If you're using orchestrated workflows that call specialized agents, each with 1-3 MCP tools, you're doing exactly what this article recommends—just using MCP as the communication protocol instead of direct calls. That's not just valid; it might be the best of both worlds.

What I'm criticizing is MCP as the control architecture—the pattern of "one agent, 20 tools, let it figure out." That's where you get unbounded token consumption, unpredictable execution paths, and the 5% error rate that kills business-critical flows.

The distinction matters:

PatternMCP RoleControlVerdict
One agent, 20 tools, full autonomyArchitectureAgent decides everything❌ Dangerous at scale
Orchestrator → specialized agents → 1-3 tools eachProtocolWorkflow decides flow, agent decides execution✅ Best of both worlds
Orchestrator → direct integrations, no MCPNoneWorkflow decides everything✅ Works but less portable

The trade-off I'm making

In the interest of honesty, there's a cost to deterministic workflows I haven't mentioned:maintenance burden.

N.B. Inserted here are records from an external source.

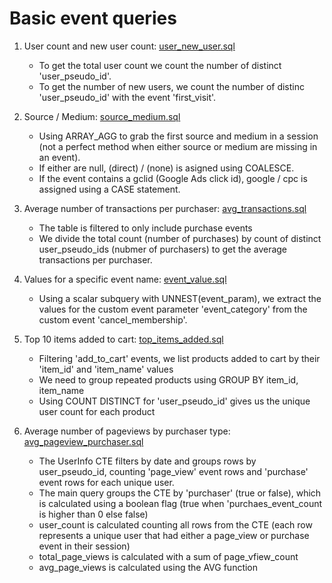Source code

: # Basic event queries

1. User count and new user count: [user_new_user.sql](user_new_user.sql)
   - To get the total user count we count the number of distinct 'user_pseudo_id'.
   - To get the number of new users, we count the number of distinc 'user_pseudo_id' with the event 'first_visit'.

2. Source / Medium: [source_medium.sql](source_medium.sql)
   - Using ARRAY_AGG to grab the first source and medium in a session (not a perfect method when either source or medium are missing in an event).
   - If either are null, (direct) / (none) is asigned using COALESCE.
   - If the event contains a gclid (Google Ads click id), google / cpc is assigned using a CASE statement.

4. Average number of transactions per purchaser: [avg_transactions.sql](avg_transactions.sql)
   - The table is filtered to only include purchase events
   - We divide the total count (number of purchases) by count of distinct user_pseudo_ids (nubmer of purchasers) to get the average transactions per purchaser.

4. Values for a specific event name: [event_value.sql](event_value.sql)
   - Using a scalar subquery with UNNEST(event_param), we extract the values for the custom event parameter 'event_category' from the custom event 'cancel_membership'.

5. Top 10 items added to cart: [top_items_added.sql](top_items_added.sql) 
   - Filtering 'add_to_cart' events, we list products added to cart by their 'item_id' and 'item_name' values
   - We need to group repeated products using GROUP BY item_id, item_name
   - Using COUNT DISTINCT for 'user_pseudo_id' gives us the unique user count for each product

6. Average number of pageviews by purchaser type: [avg_pageview_purchaser.sql](avg_pageview_purchaser.sql)
   - The UserInfo CTE filters by date and groups rows by user_pseudo_id, counting 'page_view' event rows and 'purchase' event rows for each unique user.
   - The main query groups the CTE by 'purchaser' (true or false), which is calculated using a boolean flag (true when 'purchaes_event_count is higher than 0 else false)
   - user_count is calculated counting all rows from the CTE (each row represents a unique user that had either a page_view or purchase event in their session)
   - total_page_views is calculated with a sum of page_vfiew_count
   - avg_page_views is calculated using the AVG function
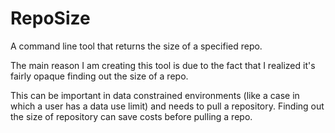 # RepoSize
A command line tool that returns the size of a specified repo.

The main reason I am creating this tool is due to the fact that I realized it's fairly opaque finding out the size of a repo. 

This can be important in data constrained environments (like a case in which a user has a data use limit) and needs to pull a repository. Finding out the size of repository can save costs before pulling a repo.



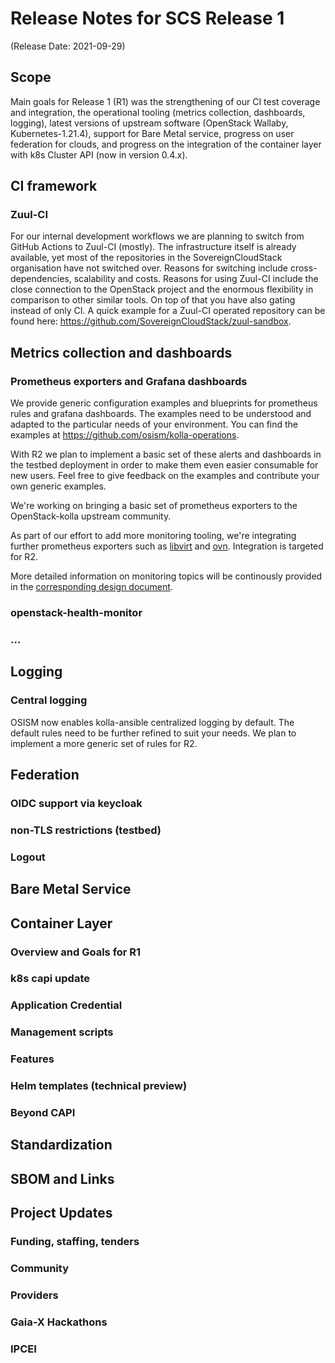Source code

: # Release Notes for SCS Release 1
(Release Date: 2021-09-29)

## Scope

Main goals for Release 1 (R1) was the strengthening of our CI test coverage and integration,
the operational tooling (metrics collection, dashboards, logging), latest versions of
upstream software (OpenStack Wallaby, Kubernetes-1.21.4), support for Bare Metal
service, progress on user federation for clouds, and progress on the integration of
the container layer with k8s Cluster API (now in version 0.4.x).


## CI framework

### Zuul-CI

For our internal development workflows we are planning to switch from GitHub Actions to Zuul-CI (mostly). The infrastructure itself is already available, yet most of the repositories in the SovereignCloudStack organisation have not switched over. Reasons for switching include cross-dependencies, scalability and costs. Reasons for using Zuul-CI include the close connection to the OpenStack project and the enormous flexibility in comparison to other similar tools. On top of that you have also gating instead of only CI. A quick example for a Zuul-CI operated repository can be found here: https://github.com/SovereignCloudStack/zuul-sandbox.

## Metrics collection and dashboards

### Prometheus exporters and Grafana dashboards

We provide generic configuration examples and blueprints for prometheus rules and grafana dashboards. The examples need to be understood and adapted to the particular needs of your environment. You can find the examples at <https://github.com/osism/kolla-operations>. 

With R2 we plan to implement a basic set of these alerts and dashboards in the testbed deployment in order to make them even easier consumable for new users. Feel free to give feedback on the examples and contribute your own generic examples. 

We're working on bringing a basic set of prometheus exporters to the OpenStack-kolla upstream community. 

As part of our effort to add more monitoring tooling, we're integrating further prometheus exporters such as [libvirt](https://review.opendev.org/c/openstack/kolla-ansible/i+/643568) and [ovn](https://review.opendev.org/c/openstack/kolla/+/762986). Integration is targeted for R2.

More detailed information on monitoring topics will be continously provided in the [corresponding design document](https://github.com/SovereignCloudStack/Docs/blob/main/Design-Docs/monitoring.md).

### openstack-health-monitor

### ...

## Logging

### Central logging

OSISM now enables kolla-ansible centralized logging by default. The default rules need to be further refined to suit your needs. We plan to implement a more generic set of rules for R2.

## Federation

### OIDC support via keycloak

### non-TLS restrictions (testbed)

### Logout


## Bare Metal Service


## Container Layer 

### Overview and Goals for R1

### k8s capi update

### Application Credential

### Management scripts

### Features

### Helm templates (technical preview)

### Beyond CAPI


## Standardization


## SBOM and Links



## Project Updates

### Funding, staffing, tenders

### Community

### Providers

### Gaia-X Hackathons

### IPCEI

Every business logic change requires modifying the orchestrator. New routing rule? Edit the workflow. New user tier with different behavior? Add branches. Policy change from legal? Update nodes.

With well-designed autonomous agents (properly bounded), some changes get absorbed without new code. "Be more conservative with discounts" might just need a prompt tweak, not a workflow restructure.

ApproachBusiness logic change
Deterministic workflowModify nodes/code, test, deploy
Bounded autonomous agentSometimes just prompt update

I accept this trade-off because:

  1. My business logic changes less often than it executes. Modifying a workflow once to handle 10,000 correct executions is worth it.
  2. When logic changes, I want explicit control. A prompt tweak that "absorbs" a policy change might also absorb it incorrectly in edge cases I didn't consider.
  3. Debugging explicit logic is easier than debugging emergent behavior. When something breaks after a prompt change, figuring out what changed is harder than reviewing a node diff.

But if your business logic changes daily and you have strong evaluation frameworks to catch prompt regressions, the calculus might be different. This is a trade-off, not a universal truth.

When to migrate: n8n → LangGraph

Since I recommended both tools, the natural question is: when should you switch?

Stay with n8n if:

  • Your team includes non-engineers who modify workflows
  • You're still iterating on business logic weekly
  • Visual debugging saves you more time than automated tests would
  • Your integrations are mostly pre-built (Telegram, Slack, databases)

Consider migrating to LangGraph when:

  • Your workflows are stable and rarely change structure
  • You need PR-based reviews for compliance/audit reasons
  • Your team is 100% engineers comfortable with Python
  • You're hitting n8n's limits on complex state management
  • You want to open-source your agent logic

Hybrid approach:

You can use both. n8n for integration-heavy orchestration (webhooks, APIs, notifications), LangGraph for complex agent internals (state machines, sophisticated retry logic). They're not mutually exclusive.

Conclusion

MCPs are a tool, not an architecture. They're excellent for what they're designed for: connecting LLMs to external services.

They're terrible for what the hype implies: replacing careful orchestration of business-critical workflows.

Give your agents hands. But keep them on a leash.